L’alternanza scuola-lavoro, oltre a rappresentare una rivoluzione culturale per la scuola, è un investimento per tutto il mondo che la circonda, per chi crede nell’inserimento dei ragazzi, anche temporalmente limitato, all’interno dei luoghi di lavoro come motore della formazione di studenti qualificati e preparati ad affrontare, dopo gli studi, la realtà lavorativa.

Serve dunque un’alleanza profonda e stabile con aziende ed enti pubblici e privati, connessi alla realtà del territorio, una sintonia nella condivisione di una responsabilità educativa che non spetta unicamente alla scuola, ma che coinvolge professionisti, imprenditori, lavoratori e operatori dell’associazionismo.

OPPORTUNITA’ STUDENTI 

Per gli studenti  l’alternanza scuola-lavoro può tramutarsi in un’opportunità per farsi conoscere, per imparare in campo e non solo fra i banchi di scuola, per viaggiare (è possibile fare esperienze di alternanza anche all’estero). Le proprie inclinazioni possono emergere in maniera più chiara e consapevole e, dimostrare di portar a termine con successo un percorso formativo all’interno di un’azienda, potrebbe garantire una chance in più per una possibile offerta di lavoro.

OPPORTUNITA’ AZIENDE

Per le PMI l’alternanza scuola-lavoro può tramutarsi in un’opportunità anche sotto il punto di vista economico.
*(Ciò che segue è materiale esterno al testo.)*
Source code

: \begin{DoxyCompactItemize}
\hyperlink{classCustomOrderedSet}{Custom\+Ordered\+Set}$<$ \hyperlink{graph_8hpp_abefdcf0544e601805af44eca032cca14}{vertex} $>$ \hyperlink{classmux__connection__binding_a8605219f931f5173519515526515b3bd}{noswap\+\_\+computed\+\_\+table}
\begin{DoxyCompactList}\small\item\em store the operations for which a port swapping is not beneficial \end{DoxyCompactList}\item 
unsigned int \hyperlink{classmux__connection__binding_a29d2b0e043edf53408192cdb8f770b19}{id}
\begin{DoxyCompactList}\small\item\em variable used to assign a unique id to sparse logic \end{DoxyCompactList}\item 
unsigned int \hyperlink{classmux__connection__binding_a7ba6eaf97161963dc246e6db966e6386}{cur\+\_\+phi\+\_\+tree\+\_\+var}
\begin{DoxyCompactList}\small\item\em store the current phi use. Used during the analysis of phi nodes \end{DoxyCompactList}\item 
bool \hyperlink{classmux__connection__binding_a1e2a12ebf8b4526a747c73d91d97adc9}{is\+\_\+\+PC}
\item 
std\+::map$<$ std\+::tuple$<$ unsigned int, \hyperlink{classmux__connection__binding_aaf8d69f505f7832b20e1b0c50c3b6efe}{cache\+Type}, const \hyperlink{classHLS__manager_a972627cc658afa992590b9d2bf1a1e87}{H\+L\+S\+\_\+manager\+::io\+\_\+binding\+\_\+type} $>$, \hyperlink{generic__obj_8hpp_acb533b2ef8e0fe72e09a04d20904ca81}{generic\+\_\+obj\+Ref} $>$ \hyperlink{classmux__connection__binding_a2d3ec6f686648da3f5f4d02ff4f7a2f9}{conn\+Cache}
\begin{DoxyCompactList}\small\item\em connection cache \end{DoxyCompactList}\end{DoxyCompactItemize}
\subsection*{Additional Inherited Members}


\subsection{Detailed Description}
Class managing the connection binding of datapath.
Nella Legge di Bilancio 2017, il Governo ha previsto l’esonero contributivo per le aziende che assumono tra il 1 gennaio 2017 e il 31 dicembre 2018 i ragazzi che hanno effettuato almeno il 30% delle ore dell’alternanza scuola-lavoro all’interno delle proprie strutture. L’assunzione dovrà essere formalizzata entro sei mesi dal conferimento del diploma.

STRUTTURA OSPITANTE

Possono essere strutture ospitanti:

Imprese e rispettive associazioni di rappresentanza;

Camere di commercio, industria, artigianato e agricoltura;

Enti pubblici e privati, ivi inclusi quelli del Terzo Settore; Ordini professionali;

Musei e altri istituti pubblici e privati operanti nei settori del patrimonio e delle attività culturali, artistiche e musicali;

Enti che svolgono attività afferenti al patrimonio ambientale;

Enti di promozione sportiva riconosciuti dal CONI

PRIORITÀ OPERATIVE

Quando un’impresa, un ente del Terzo Settore, un ente pubblico o qualsiasi altro soggetto abbia interesse ad accogliere studenti per progetti di alternanza scuola lavoro deve anzitutto:

designare un tutor, una persona interna (lavoratore dipendente)  o esterna (collaboratore o consulente) denominato tutor esterno, competente e adeguatamente formato in materia di sicurezza e salute nei luoghi di lavoro o che si avvalga di professionalità adeguate in materia;

identificare un’istituzione scolastica di riferimento, anche accedendo alla banca dati del MIUR dal nome “Scuola in chiaro” con la quale può operare la ricerca delle scuole esistenti nel proprio territorio o in tutta la nazione;

VANTAGGI PER GLI ALLIEVI

Attuare  modalità  di  apprendimento  flessibili  che  colleghino  i  due  mondi  formativi,  quello

pedagogico della scuola e quello esperienziale del lavoro.

La diversa metodologia del modello formativo learning by doing può rispondere in modo innovativo ai bisogni individuali di formazione dello studente.

Contribuire  ad  affinare  il  senso  critico  e  la  flessibilità  di  pensiero,  migliorare  lo  spirito  di collaborazione e conferire maggiore sicurezza.

Conoscere sul campo l’organizzazione aziendale

Acquisizione  di  conoscenze,  competenze  e  capacità  tecnico  professionali  nel  settore  in cui si è stati coinvolti.